* [TRY IT]:
Whenever a line of the entries below holds the string "edilen", copy that line and return it.

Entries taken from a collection
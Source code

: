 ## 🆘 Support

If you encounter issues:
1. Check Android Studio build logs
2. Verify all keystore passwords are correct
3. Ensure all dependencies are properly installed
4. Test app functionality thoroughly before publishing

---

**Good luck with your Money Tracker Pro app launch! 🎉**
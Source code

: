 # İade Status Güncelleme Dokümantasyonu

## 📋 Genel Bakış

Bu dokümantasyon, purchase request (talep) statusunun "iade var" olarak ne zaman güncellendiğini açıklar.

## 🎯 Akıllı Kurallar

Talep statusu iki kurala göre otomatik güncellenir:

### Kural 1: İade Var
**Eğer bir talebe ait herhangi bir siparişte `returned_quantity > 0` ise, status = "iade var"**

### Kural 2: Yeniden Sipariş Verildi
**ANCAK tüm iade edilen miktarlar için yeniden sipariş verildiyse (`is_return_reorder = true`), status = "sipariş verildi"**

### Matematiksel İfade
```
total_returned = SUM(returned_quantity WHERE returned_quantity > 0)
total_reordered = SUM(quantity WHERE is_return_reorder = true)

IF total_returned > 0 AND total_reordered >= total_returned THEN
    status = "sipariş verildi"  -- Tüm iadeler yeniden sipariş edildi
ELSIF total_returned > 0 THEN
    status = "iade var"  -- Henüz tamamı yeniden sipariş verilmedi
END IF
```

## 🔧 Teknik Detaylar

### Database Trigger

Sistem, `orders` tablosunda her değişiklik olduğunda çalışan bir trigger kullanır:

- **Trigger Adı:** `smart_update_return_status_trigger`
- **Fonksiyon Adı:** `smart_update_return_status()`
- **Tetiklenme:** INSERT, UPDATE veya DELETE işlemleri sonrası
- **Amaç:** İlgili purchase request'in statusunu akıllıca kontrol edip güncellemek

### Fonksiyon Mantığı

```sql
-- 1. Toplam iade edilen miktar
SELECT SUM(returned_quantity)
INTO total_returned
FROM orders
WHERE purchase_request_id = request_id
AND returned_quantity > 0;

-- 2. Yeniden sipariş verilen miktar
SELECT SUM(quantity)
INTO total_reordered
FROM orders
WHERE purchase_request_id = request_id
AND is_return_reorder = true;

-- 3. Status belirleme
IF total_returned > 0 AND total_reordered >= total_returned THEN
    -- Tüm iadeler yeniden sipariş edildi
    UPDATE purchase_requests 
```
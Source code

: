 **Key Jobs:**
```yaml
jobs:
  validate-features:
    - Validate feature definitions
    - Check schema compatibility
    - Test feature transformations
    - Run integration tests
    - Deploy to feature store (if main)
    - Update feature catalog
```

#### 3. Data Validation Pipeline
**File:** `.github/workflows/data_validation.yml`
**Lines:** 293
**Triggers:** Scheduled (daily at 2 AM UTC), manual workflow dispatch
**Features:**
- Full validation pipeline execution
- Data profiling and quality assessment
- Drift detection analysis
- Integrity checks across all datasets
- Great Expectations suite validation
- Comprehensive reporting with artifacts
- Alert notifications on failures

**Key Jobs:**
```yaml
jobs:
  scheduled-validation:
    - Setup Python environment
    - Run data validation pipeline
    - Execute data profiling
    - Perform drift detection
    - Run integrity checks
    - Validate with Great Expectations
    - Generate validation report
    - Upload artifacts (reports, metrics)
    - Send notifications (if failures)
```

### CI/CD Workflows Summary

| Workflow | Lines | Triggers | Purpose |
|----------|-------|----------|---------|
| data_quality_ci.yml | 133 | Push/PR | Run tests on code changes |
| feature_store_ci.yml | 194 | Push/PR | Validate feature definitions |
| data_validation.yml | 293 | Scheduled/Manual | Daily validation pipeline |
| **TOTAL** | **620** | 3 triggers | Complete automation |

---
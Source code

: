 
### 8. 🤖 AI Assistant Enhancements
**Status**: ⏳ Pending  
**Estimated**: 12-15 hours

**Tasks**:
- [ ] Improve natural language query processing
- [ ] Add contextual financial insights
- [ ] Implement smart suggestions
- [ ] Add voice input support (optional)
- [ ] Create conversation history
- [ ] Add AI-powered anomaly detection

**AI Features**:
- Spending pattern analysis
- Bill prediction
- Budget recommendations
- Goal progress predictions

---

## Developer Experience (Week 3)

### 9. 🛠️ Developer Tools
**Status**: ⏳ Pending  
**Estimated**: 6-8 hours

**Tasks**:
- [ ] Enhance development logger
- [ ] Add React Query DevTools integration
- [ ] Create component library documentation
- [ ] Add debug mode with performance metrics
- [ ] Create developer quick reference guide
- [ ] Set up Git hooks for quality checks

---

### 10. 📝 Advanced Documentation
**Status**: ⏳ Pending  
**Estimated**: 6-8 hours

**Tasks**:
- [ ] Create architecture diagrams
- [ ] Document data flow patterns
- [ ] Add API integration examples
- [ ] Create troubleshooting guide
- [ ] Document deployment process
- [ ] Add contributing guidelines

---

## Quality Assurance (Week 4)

* [EXERCISE RESPONSE]:
**ANCAK tüm iade edilen miktarlar için yeniden sipariş verildiyse (`is_return_reorder = true`), status = "sipariş verildi"**
-- 1. Toplam iade edilen miktar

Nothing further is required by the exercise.